Last spring, Nelson County commissioners voted 5-0 to add a zoning regulation closing all land to public hunting unless it is posted as "open," and the hunter gets written permission.

That's the converse of what state law has been for decades: unless private land is posted as closed, it's open to any hunter without asking.

The proposed ordinance would have required a public hearing and Nelson County officials asked Stenehjem for an official opinion on its legality.

His opinion said that while state law allows counties general authority to pass their own zoning laws, it doesn't allow local ordinances to contravene or supercede state or federal laws.

Dan Marquart, the Nelson County commissioner who suggested the new zoning ordinance, said he was disappointed in Stenehjem's opinion.

"I guess we will have to abide by his judgment, but I still think hunters should respect private landowners."

It's all about city folk winning out over country folk, Marquart said.

"I couldn't come into somebody's yard in Grand Forks and drive in there and put up a camper and say I'm hunting there for a day.

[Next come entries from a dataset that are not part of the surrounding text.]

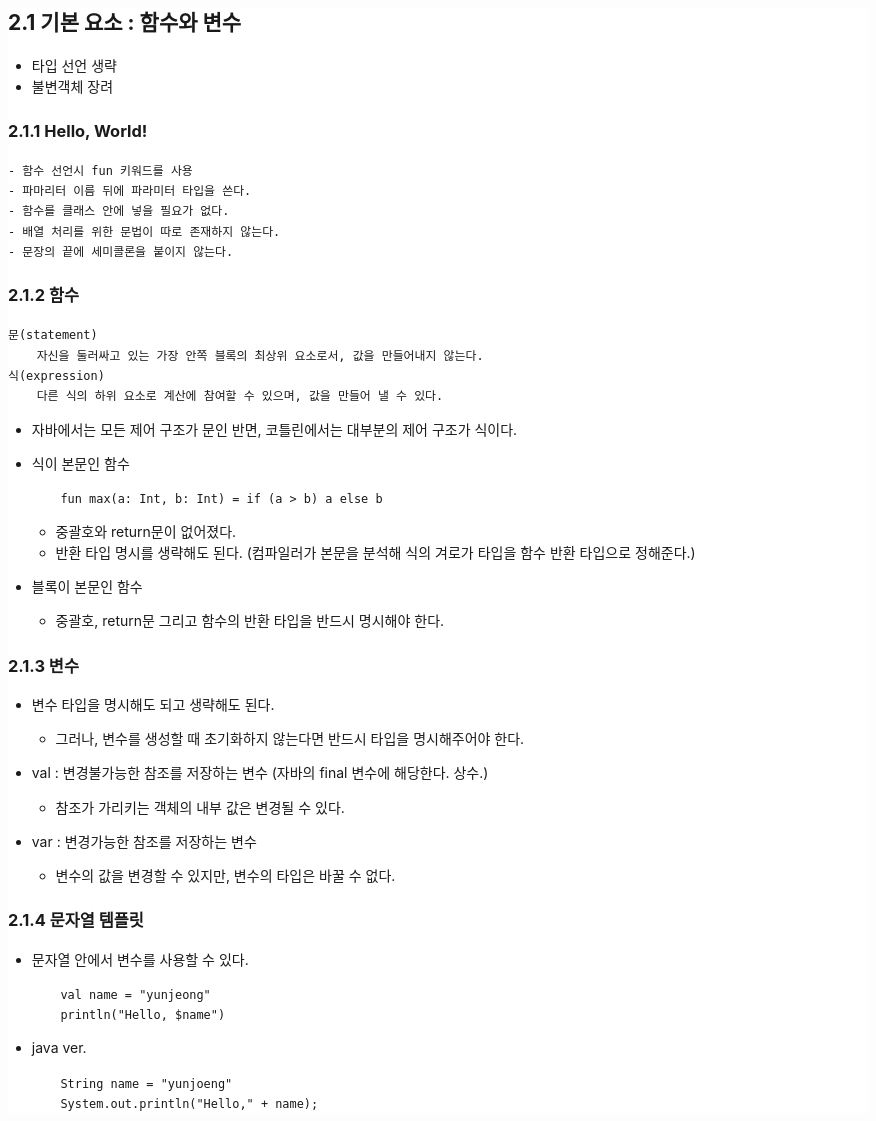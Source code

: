 ## 2.1 기본 요소 : 함수와 변수
- 타입 선언 생략
- 불변객체 장려

### 2.1.1 Hello, World!
	- 함수 선언시 fun 키워드를 사용
	- 파마리터 이름 뒤에 파라미터 타입을 쓴다.
	- 함수를 클래스 안에 넣을 필요가 없다.
	- 배열 처리를 위한 문법이 따로 존재하지 않는다.
	- 문장의 끝에 세미콜론을 붙이지 않는다.

### 2.1.2 함수
	문(statement)
		자신을 둘러싸고 있는 가장 안쪽 블록의 최상위 요소로서, 값을 만들어내지 않는다.
	식(expression)
		다른 식의 하위 요소로 계산에 참여할 수 있으며, 값을 만들어 낼 수 있다.

* 자바에서는 모든 제어 구조가 문인 반면, 코틀린에서는 대부분의 제어 구조가 식이다.

* 식이 본문인 함수
	``` 
		fun max(a: Int, b: Int) = if (a > b) a else b
	```
	* 중괄호와 return문이 없어졌다.
	* 반환 타입 명시를 생략해도 된다. 
	(컴파일러가 본문을 분석해 식의 겨로가 타입을 함수 반환 타입으로 정해준다.)
* 블록이 본문인 함수
	* 중괄호, return문 그리고 함수의 반환 타입을 반드시 명시해야 한다.

### 2.1.3 변수
* 변수 타입을 명시해도 되고 생략해도 된다.
	- 그러나, 변수를 생성할 때 초기화하지 않는다면 반드시 타입을 명시해주어야 한다.

* val : 변경불가능한 참조를 저장하는 변수 
		(자바의 final 변수에 해당한다. 상수.)
	- 참조가 가리키는 객체의 내부 값은 변경될 수 있다.

* var : 변경가능한 참조를 저장하는 변수
	- 변수의 값을 변경할 수 있지만, 변수의 타입은 바꿀 수 없다.

### 2.1.4 문자열 템플릿
* 문자열 안에서 변수를 사용할 수 있다.
	```
		val name = "yunjeong"
		println("Hello, $name")
	```
* java ver.
	```
		String name = "yunjoeng"
		System.out.println("Hello," + name);
	```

You'd have to ask."

Nelson County, between Devils Lake and Grand Forks, with one of the highest percentages of farmland put into the Conservation Reserve Program, has prime waterfowl, deer and varmint hunting.

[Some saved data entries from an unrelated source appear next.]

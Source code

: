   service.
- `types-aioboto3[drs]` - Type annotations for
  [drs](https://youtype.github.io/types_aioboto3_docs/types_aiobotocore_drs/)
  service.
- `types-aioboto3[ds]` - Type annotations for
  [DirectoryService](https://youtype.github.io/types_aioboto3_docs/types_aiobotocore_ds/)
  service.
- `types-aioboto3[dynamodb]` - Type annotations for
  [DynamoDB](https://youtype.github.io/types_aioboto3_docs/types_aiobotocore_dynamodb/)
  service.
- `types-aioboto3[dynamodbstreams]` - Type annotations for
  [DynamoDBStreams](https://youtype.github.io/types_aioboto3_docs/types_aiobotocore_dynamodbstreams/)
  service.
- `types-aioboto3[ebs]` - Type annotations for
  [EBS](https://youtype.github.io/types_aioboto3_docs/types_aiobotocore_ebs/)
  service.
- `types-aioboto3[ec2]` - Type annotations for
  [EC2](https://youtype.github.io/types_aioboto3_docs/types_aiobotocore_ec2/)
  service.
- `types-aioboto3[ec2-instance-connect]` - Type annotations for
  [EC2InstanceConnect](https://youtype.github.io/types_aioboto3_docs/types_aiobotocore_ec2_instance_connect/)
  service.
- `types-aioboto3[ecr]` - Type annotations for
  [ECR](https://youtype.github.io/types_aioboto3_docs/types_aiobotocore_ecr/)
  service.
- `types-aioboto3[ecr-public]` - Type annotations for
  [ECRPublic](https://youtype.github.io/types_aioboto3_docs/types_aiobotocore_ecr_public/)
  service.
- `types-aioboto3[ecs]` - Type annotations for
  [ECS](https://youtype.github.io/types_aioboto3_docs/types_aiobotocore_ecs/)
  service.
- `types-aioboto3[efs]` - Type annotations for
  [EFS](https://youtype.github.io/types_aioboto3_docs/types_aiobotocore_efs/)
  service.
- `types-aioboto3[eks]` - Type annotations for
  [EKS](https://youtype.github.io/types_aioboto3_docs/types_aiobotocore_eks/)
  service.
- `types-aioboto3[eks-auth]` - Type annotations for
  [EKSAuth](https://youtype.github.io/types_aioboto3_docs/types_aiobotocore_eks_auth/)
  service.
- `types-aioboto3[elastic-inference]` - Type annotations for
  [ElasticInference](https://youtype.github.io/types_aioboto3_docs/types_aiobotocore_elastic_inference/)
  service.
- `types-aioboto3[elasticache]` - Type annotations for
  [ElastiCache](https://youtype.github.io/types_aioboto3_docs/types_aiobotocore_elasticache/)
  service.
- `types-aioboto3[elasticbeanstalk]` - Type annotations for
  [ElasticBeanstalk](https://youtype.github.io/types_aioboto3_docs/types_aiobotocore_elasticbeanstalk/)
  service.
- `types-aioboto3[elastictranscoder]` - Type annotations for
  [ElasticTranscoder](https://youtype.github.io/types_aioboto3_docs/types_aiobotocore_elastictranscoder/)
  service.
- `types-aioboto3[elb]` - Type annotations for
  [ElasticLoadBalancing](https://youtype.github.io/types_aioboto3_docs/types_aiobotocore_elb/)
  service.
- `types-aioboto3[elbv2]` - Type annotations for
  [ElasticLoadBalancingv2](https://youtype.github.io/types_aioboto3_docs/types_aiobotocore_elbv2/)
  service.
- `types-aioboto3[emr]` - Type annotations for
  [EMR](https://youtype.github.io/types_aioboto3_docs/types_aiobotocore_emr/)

"We weren't out to prevent hunting, we were out trying to prevent having to put up these new hunting signs, which take a lot of time and money," Marquart said. "Ninety-nine percent of the hunters ask anyway, but like anything, it only takes a few to ruin it for everybody. You put up signs and they don't abide by them, or they knock them down and say they didn't see them. What good does it do?"

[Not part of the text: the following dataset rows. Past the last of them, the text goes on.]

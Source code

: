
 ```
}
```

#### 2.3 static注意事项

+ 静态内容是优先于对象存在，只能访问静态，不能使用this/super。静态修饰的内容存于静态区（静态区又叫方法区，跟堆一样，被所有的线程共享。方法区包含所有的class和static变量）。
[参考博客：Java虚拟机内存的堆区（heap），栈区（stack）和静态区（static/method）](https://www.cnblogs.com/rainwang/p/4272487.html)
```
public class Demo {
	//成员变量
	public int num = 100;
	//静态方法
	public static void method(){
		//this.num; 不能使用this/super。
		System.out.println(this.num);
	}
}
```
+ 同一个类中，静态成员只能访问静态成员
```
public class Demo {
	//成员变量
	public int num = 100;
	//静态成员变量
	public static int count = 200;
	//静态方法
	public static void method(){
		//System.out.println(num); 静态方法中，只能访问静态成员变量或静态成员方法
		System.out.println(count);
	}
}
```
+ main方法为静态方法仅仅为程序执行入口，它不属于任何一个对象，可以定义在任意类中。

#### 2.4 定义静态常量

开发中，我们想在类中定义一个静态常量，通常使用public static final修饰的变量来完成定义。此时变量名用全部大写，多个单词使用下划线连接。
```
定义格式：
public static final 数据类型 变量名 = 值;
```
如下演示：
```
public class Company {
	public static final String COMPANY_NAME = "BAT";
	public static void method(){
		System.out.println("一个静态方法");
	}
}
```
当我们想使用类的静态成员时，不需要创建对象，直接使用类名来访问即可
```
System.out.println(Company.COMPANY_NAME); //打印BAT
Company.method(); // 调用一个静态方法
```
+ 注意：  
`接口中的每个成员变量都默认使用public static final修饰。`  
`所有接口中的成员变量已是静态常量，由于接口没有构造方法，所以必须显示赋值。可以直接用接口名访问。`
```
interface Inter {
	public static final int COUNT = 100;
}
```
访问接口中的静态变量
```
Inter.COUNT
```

But Dean Hildebrand, director of the state's Game and Fish department, told the Herald earlier that the current posting laws, while unusual compared to other states, is best for wildlife management because it makes harvesting game populations easier.

The Nelson County posting proposal is part of a wider effort by landowners to overturn the state's tradition of open hunting.

Rod and Kathryn Froelich, Selfridge, N.D., have sued the state, saying the posting laws violate private property rights by requiring landowners to post signs to keep hunters off. Rod Froelich is a state representative and former Sioux County commissioner, according to the Associated Press.

In his opinion, Stenehjem declined to comment on the constitutionality of the state's hunting laws because of the pending lawsuit.

Because of "big-city" interests, he and other landowners have failed to get state posting laws changed in the Legislature, Marquart said. "We will try again, someway," Marquart said. "We just have to get more support in Bismarck."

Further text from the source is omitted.